In the other books on social and political problems written about this time, Russell’s underlying moral theory does not develop very much. In The Practice and Theory of Bolshevism (1920) he seems to abandon his never very wholehearted belief that men would be tolerant, affectionate and full of zeal for disinterested learning if only their impulses were not repressed by a tyrannical social system. In that book he lists four fundamental passions, which (apart from the instinctive desires for food, sex and shelter) dominate human nature. They are acquisitiveness, vanity, rivalry and love of power; and the prime error of Marxist theory, he tells us, is that it concentrates on the first to the exclusion of the other three. All of these, presumably, would rank among the “possessive”, or bad, impulses; so that the “creative” impulses from which he hoped so much in Principles of Social Reconstruction appear to have vanished entirely. In that book he had said: “I consider . . . the worst [life] that which is most inspired by love of possession”;19 so that it is a little startling to find him now writing: “The progress or retrogression of the world depends, broadly speaking, upon the balance between acquisitiveness and rivalry. The former makes for progress, the latter for retrogression.”20 It is true that he is speaking here of material progress; the point is that, as scientific discoveries “provide improved methods of production, these may be employed either to increase the general share of goods, or to set apart more of the labour power of the community for the business of killing its rivals”. But he can hardly be using “progress” wholly in this sense when he declares: “One who believes, as I do, that the free intellect is the chief engine of human progress, cannot but be fundamentally opposed to Bolshevism, as much as to the Church of Rome.”21
Russell’s view of the good life has not changed: he objects to the Soviet regime mainly because it stifles free inquiry and fosters bigotry and a rigid orthodoxy. But he now sees little sign that “the love of mental adventure” or the “creative instincts” are among the basic forces in human nature. He may have been confirmed in this more pessimistic view by the way in which Freudianism was developing. Freud himself was beginning to elaborate the hypothesis that the impulse to hate was as fundamental as the impulse to love; that the primary tendencies of the id included the death-wish, with its accompanying desire for destruction and aggression. If this is accepted it seems to dispose finally of the view that the good life can be attained by liberating the id from the repression of society. On the other hand, it provides an added reason for being suspicious of the super-ego; for the super-ego, Freud tells us, is influenced, not merely by the reality-principle, but also by the sadistic and masochistic tendencies that rise from the id. But, once it is admitted that the id is not dominated solely by the pleasure-principle, doubt is cast on the whole basis of Freudian Hobbism. The contention was that the rational way of life consists in following the pleasure-principle, as modified (of necessity) by the reality-principle. But this does not involve the assumption that pleasure is, in the Moorean sense, good, but simply that pleasure is the goal at which human beings do, as a matter of fact, aim. But it now appears that it is only one of the things at which they aim; the other is death and destruction. “The meaning of the evolution of culture”, Freud writes, “is no longer a riddle to us. It must present to us the struggle between Eros and Death, between the instincts of life and the instincts of destruction, as it works itself out in the human species.”22 But why prefer one of these to the other, unless one is (in the Moorean sense) good and the other evil?

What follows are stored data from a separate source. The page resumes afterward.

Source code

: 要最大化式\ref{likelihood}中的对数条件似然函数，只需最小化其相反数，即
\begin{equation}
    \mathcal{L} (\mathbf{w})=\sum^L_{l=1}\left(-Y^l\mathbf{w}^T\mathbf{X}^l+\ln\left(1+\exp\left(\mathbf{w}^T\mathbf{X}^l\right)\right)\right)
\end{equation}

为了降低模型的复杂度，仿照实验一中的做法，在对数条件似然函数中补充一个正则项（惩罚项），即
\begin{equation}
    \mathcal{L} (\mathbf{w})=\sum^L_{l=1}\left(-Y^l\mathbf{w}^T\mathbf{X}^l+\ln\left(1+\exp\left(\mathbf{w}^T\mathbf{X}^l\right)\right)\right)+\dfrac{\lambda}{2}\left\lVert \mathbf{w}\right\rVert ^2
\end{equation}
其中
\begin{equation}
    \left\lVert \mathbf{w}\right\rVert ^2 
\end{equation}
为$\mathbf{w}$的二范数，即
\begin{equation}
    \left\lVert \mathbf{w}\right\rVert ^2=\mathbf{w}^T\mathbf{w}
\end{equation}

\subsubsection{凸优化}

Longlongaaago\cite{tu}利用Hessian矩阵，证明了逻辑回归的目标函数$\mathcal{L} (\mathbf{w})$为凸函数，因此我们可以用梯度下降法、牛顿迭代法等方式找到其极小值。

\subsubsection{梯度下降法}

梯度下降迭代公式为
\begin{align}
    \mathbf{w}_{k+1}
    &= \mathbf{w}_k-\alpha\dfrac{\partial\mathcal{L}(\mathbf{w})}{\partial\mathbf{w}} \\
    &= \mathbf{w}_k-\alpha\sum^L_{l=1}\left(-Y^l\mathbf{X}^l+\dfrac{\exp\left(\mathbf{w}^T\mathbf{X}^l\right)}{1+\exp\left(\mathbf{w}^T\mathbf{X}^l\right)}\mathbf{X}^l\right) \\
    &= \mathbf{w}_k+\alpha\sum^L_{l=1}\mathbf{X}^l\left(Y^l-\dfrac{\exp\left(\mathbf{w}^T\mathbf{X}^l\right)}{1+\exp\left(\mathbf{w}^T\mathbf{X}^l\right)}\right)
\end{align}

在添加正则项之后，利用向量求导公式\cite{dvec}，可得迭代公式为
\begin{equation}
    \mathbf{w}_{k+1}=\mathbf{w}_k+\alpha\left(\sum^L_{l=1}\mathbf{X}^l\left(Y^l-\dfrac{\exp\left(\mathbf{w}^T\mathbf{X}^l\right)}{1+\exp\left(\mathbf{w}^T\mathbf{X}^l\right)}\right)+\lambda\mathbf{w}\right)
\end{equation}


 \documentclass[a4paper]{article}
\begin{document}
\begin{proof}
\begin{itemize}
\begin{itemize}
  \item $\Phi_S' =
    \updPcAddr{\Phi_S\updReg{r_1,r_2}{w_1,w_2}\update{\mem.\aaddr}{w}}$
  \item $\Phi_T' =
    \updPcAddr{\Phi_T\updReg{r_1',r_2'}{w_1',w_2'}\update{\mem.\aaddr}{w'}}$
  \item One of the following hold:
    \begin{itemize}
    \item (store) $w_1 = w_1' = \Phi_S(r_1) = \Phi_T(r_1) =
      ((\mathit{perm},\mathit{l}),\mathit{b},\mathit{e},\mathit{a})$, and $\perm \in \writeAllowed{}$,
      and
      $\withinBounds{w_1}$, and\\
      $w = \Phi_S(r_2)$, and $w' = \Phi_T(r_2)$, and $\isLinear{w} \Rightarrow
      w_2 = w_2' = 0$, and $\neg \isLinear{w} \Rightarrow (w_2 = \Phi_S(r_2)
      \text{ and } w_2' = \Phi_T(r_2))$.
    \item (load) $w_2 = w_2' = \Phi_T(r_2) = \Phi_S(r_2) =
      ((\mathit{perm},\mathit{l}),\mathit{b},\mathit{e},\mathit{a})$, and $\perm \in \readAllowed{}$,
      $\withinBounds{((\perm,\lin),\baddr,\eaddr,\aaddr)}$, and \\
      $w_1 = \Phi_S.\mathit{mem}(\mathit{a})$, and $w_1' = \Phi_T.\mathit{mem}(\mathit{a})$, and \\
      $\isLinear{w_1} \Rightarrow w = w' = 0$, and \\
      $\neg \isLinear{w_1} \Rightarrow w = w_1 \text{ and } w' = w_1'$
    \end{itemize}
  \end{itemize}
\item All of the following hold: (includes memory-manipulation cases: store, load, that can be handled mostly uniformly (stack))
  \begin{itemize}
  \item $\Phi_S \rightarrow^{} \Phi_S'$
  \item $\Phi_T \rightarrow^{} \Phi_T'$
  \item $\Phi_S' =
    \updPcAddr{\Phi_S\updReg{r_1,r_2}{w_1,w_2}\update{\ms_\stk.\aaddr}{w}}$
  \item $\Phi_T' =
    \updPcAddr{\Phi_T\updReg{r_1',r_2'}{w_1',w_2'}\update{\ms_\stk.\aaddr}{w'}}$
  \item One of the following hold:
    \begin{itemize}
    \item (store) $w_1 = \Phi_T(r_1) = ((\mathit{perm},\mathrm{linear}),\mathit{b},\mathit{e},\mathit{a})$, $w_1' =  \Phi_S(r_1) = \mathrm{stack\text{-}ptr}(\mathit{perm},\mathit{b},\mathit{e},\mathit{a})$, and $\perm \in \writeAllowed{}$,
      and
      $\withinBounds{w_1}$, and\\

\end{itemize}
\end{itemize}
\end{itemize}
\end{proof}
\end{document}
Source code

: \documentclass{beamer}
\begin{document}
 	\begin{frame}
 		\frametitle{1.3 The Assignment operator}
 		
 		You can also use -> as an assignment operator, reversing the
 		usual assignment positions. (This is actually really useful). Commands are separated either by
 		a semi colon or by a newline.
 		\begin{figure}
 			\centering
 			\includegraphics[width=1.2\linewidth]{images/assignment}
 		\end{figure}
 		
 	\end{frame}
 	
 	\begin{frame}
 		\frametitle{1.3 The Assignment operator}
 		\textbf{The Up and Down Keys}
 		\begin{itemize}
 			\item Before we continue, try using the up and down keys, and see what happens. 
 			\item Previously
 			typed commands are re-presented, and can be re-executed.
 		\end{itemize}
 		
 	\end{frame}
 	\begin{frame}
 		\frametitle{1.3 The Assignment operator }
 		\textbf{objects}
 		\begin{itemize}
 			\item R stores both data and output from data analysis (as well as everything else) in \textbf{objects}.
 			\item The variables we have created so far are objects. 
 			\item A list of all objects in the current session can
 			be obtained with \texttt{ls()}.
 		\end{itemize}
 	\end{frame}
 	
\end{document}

Yet the objections to Moore remain. When he comes to write Power, in 1938, we find Russell repeating emphatically that Reason cannot determine the ends of life. The whole passage is worth quoting:
“It is customary nowadays to decry Reason as a force in human affairs, yet the rise of science is an overwhelming argument on the other side. The men of science proved to intelligent laymen that a certain kind of intellectual outlook ministers to military prowess and wealth; these ends were so ardently desired that the new intellectual outlook overcame that of the Middle Ages, in spite of the force of tradition and the revenues of the Church and the sentiments associated with Catholic theology. The world ceased to believe that Joshua caused the sun to stand still, because Copernican astronomy was useful in navigation; it abandoned Aristotle’s physics, because Galileo’s theory of falling bodies made it possible to calculate the trajectory of a cannon-ball; it rejected the story of the flood, because geology is useful in mining, and so on. . . .
“From this example, something may be learned as to the power of Reason in general. In the case of Science, Reason prevailed over prejudice because it provided means of realizing existing purposes, and because the proof that it did so was overwhelming. Those who maintain that Reason has no power in human affairs overlook these two conditions. If, in the name of Reason, you summon a man to alter his fundamental purposes—to pursue, say, the general happiness rather than his own power—you will fail, and you will deserve to fail, since Reason alone cannot determine the ends of life. . . . But if you can prove, by evidence which is convincing to every sane man who takes the trouble to examine it, that you possess a means of facilitating the satisfaction of existing desires, you may hope, with a certain degree of confidence, that men will ultimately believe what you say.”23
By this time, it is clear, Russell no longer believes either that some ends are good in themselves, and so recommended by Reason alone, or that the ends which men actually pursue (or would pursue, if they followed Reason in the sense of allowing the pleasure-principle to be modified by nothing but the reality-principle) are those which he himself advocates. Moore and Freudian Hobbism have both failed him. It is not surprising then, to find him turning to the third method of reconciling empiricism with morality —subjectivism. In Power he outlines a subjectivist ethic, quite explicitly. In doing so he merely repeats, and expands a little, the chapter on “Science and Ethics” in the little volume called Religion and Science24 which he had published in 1935. There is a further statement of this position in Human Society in Ethics and Politics; but the chapter in Religion and Science is probably his clearest and most forceful exposition of it.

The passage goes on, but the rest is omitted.